Breast cancer is a heterogeneous disease, both with respect to cells of origin and the underlying course on the molecular level [1
]. Variable series of cellular events may lead to the formation of malignancy, but to date the nature and sequence of many of the processes that go awry during tumorigenesis remain elusive. The value of such knowledge cannot be overestimated for understanding the disease and outlining the effective treatment.
With this aim in mind, we devised a novel bioinformatics approach, taking advantage of the abundance of available functional genomics data. Integration of heterogeneous data allows extraction of knowledge that is not evident when examining data of different types separately and provides a holistic view on the functioning of the biological system on multiple levels [2
]. Our approach goes beyond traditional microarray analysis, because it considers Protein Interaction Network modules as gene groups in a joint differential expression-differential coexpression analysis.
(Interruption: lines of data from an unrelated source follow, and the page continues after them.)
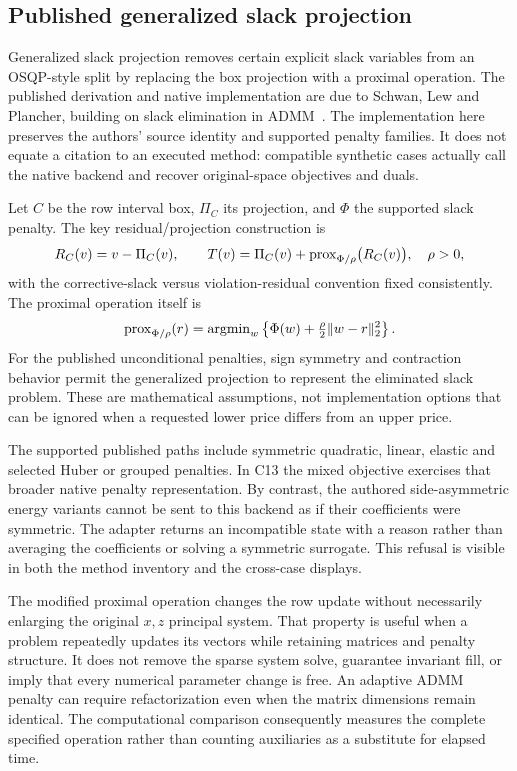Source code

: \subsection{Published generalized slack projection}\label{sec:gsp}
Generalized slack projection removes certain explicit slack variables from an
OSQP-style split by replacing the box projection with a proximal operation. The
published derivation and native implementation are due to Schwan, Lew and
Plancher, building on slack elimination in ADMM~\cite{gsp,lew}. The implementation
here preserves the authors' source identity and supported penalty families. It
does not equate a citation to an executed method: compatible synthetic cases
actually call the native backend and recover original-space objectives and duals.

Let $C$ be the row interval box, $\Pi_C$ its projection, and $\Phi$ the supported
slack penalty. The key residual/projection construction is
\begin{equation}\label{eq:gsp-residual}
 R_C(v)=v-\Pi_C(v),\qquad
 T(v)=\Pi_C(v)+\prox_{\Phi/\rho}\bigl(R_C(v)\bigr),\quad \rho>0,
\end{equation}
with the corrective-slack versus violation-residual convention fixed consistently.
The proximal operation itself is
\begin{equation}\label{eq:gsp-prox}
 \prox_{\Phi/\rho}(r)=\argmin_w\left\{\Phi(w)+\tfrac\rho2\|w-r\|_2^2\right\}.
\end{equation}
For the published unconditional penalties, sign symmetry and contraction behavior
permit the generalized projection to represent the eliminated slack problem.
These are mathematical assumptions, not implementation options that can be
ignored when a requested lower price differs from an upper price.

The supported published paths include symmetric quadratic, linear, elastic and
selected Huber or grouped penalties. In C13 the mixed objective exercises that
broader native penalty representation. By contrast, the authored side-asymmetric
energy variants cannot be sent to this backend as if their coefficients were
symmetric. The adapter returns an incompatible state with a reason rather than
averaging the coefficients or solving a symmetric surrogate. This refusal is
visible in both the method inventory and the cross-case displays.

The modified proximal operation changes the row update without necessarily
enlarging the original $x,z$ principal system. That property is useful when a
problem repeatedly updates its vectors while retaining matrices and penalty
structure. It does not remove the sparse system solve, guarantee invariant fill,
or imply that every numerical parameter change is free. An adaptive ADMM penalty
can require refactorization even when the matrix dimensions remain identical.
The computational comparison consequently measures the complete specified
operation rather than counting auxiliaries as a substitute for elapsed time.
First, we use Protein Interaction Network (PIN) modules to delineate biological processes as an alternative to 'textbook pathways'. Several approaches for partitioning a bio-molecular network of interactions into sensible and coherent functional units have been proposed [4
]. Here we define modules as the densely interconnected regions in the PIN, i.e., groups of proteins in the network that are distinguishable from the neighborhood due to a much higher density of interactions among them than with other proteins in the network. Proteins heavily interconnected by a network of mutual interactions are likely to be involved in the same biological process [6
]. Such topology-based designation of modules is not constrained by existing annotation of pathways, and allows finding novel disease-specific modules. This network-guided approach is especially useful in the study of cancer, since this disease proceeds through step-wise accumulation of defects in biological processes, whose nature is often not known [9
]. In constantly evolving cancerous cells, signaling and metabolic pathways might be disrupted or modified to better serve the cells' needs and particular genes might trade their usual housekeeping function for a different one; some natural control mechanisms might be turned off, while others could be triggered. These events can be reflected in changes of the level and cohesiveness of gene expression profiles of affected processes. Therefore we subjected the network modules to differential expression and differential coexpression tests, in search of not only the processes that alter their intensity, but also the ones whose degree of coregulation differs between the disease stages.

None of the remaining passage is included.